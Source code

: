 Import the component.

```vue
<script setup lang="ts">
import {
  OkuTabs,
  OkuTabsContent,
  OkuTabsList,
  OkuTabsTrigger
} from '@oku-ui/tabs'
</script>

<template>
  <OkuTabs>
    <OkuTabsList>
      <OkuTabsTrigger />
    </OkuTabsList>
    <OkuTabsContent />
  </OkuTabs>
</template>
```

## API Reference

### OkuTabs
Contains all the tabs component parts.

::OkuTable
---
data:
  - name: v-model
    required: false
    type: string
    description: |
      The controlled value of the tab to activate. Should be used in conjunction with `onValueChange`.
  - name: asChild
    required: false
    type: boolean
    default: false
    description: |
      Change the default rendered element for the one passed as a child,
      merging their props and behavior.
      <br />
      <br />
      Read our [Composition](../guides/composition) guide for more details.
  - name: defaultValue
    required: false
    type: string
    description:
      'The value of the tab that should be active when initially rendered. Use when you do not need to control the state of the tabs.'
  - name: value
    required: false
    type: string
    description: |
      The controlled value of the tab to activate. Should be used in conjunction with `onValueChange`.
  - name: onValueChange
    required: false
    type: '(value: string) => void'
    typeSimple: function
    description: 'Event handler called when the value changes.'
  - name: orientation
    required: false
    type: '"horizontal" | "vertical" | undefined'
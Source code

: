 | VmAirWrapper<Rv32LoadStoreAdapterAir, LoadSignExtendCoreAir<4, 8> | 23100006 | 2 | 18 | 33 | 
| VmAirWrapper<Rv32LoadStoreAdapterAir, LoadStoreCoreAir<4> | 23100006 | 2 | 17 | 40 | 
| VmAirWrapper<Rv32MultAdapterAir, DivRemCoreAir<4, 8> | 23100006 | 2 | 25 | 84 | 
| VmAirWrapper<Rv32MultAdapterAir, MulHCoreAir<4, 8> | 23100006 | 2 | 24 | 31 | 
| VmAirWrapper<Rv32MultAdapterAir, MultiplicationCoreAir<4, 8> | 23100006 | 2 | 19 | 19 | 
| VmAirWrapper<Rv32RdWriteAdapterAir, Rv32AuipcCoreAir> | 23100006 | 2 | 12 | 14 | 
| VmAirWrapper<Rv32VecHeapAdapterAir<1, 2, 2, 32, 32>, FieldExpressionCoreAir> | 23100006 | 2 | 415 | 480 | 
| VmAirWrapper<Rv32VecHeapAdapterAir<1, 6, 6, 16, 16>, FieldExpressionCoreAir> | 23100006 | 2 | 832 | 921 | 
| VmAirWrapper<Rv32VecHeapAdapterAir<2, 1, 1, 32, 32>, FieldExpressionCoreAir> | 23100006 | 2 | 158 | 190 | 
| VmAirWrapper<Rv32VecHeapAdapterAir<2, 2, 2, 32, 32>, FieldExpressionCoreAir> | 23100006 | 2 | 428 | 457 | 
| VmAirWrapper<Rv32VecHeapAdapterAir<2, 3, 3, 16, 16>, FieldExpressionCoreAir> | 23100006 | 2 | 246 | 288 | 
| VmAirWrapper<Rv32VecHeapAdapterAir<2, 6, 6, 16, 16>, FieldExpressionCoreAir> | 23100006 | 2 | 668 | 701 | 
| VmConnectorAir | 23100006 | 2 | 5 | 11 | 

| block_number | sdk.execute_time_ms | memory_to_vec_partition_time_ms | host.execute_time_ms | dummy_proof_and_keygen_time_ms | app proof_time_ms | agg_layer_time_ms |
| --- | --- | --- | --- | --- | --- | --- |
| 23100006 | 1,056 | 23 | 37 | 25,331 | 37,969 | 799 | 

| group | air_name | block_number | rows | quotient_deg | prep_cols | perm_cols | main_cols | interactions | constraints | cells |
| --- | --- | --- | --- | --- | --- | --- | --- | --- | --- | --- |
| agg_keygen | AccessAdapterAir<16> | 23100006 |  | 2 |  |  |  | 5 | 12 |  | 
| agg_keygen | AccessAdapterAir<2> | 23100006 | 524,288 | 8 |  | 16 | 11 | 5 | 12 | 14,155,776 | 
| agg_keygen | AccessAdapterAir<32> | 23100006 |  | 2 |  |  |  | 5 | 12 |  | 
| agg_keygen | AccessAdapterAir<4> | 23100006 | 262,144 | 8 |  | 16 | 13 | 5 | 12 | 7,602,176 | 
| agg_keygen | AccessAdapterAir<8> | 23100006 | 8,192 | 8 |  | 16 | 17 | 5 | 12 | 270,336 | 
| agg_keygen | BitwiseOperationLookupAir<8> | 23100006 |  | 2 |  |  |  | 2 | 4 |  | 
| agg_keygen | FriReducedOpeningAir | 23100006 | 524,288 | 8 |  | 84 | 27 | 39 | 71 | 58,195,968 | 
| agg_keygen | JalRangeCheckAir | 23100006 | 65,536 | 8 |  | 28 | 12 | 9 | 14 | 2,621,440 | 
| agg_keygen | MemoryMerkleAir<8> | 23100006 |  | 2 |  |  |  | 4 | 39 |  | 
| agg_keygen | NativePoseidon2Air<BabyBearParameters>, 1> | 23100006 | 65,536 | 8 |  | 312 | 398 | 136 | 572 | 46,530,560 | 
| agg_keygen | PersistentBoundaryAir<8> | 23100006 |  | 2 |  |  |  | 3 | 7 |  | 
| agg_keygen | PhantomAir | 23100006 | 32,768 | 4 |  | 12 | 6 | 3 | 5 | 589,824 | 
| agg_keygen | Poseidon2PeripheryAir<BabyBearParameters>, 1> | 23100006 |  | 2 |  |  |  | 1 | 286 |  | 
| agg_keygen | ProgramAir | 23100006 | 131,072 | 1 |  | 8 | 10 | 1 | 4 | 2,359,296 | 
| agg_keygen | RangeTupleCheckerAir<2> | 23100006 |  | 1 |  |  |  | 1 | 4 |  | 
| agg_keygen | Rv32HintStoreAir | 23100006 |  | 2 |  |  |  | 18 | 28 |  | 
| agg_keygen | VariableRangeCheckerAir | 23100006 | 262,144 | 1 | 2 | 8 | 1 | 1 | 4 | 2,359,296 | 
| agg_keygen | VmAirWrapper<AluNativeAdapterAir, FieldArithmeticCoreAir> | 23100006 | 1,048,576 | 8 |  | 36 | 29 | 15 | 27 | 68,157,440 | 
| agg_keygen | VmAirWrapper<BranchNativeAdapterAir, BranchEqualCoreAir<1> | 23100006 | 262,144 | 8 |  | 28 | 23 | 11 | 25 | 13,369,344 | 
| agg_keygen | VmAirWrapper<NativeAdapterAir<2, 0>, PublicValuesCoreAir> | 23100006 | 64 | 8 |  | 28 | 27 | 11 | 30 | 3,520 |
----------
* _Exercise aim_
Please give an exact copy of the lines above, beginning with the line containing "428 | 457 |" and running through the line containing "agg_keygen | AccessAdapterAir<16>", and of no other lines.

* _Answer box_
| VmAirWrapper<Rv32VecHeapAdapterAir<2, 2, 2, 32, 32>, FieldExpressionCoreAir> | 23100006 | 2 | 428 | 457 | 
| VmAirWrapper<Rv32VecHeapAdapterAir<2, 3, 3, 16, 16>, FieldExpressionCoreAir> | 23100006 | 2 | 246 | 288 | 
| VmAirWrapper<Rv32VecHeapAdapterAir<2, 6, 6, 16, 16>, FieldExpressionCoreAir> | 23100006 | 2 | 668 | 701 | 
| VmConnectorAir | 23100006 | 2 | 5 | 11 | 

| block_number | sdk.execute_time_ms | memory_to_vec_partition_time_ms | host.execute_time_ms | dummy_proof_and_keygen_time_ms | app proof_time_ms | agg_layer_time_ms |
| --- | --- | --- | --- | --- | --- | --- |
| 23100006 | 1,056 | 23 | 37 | 25,331 | 37,969 | 799 | 

| group | air_name | block_number | rows | quotient_deg | prep_cols | perm_cols | main_cols | interactions | constraints | cells |
| --- | --- | --- | --- | --- | --- | --- | --- | --- | --- | --- |
| agg_keygen | AccessAdapterAir<16> | 23100006 |  | 2 |  |  |  | 5 | 12 |  | 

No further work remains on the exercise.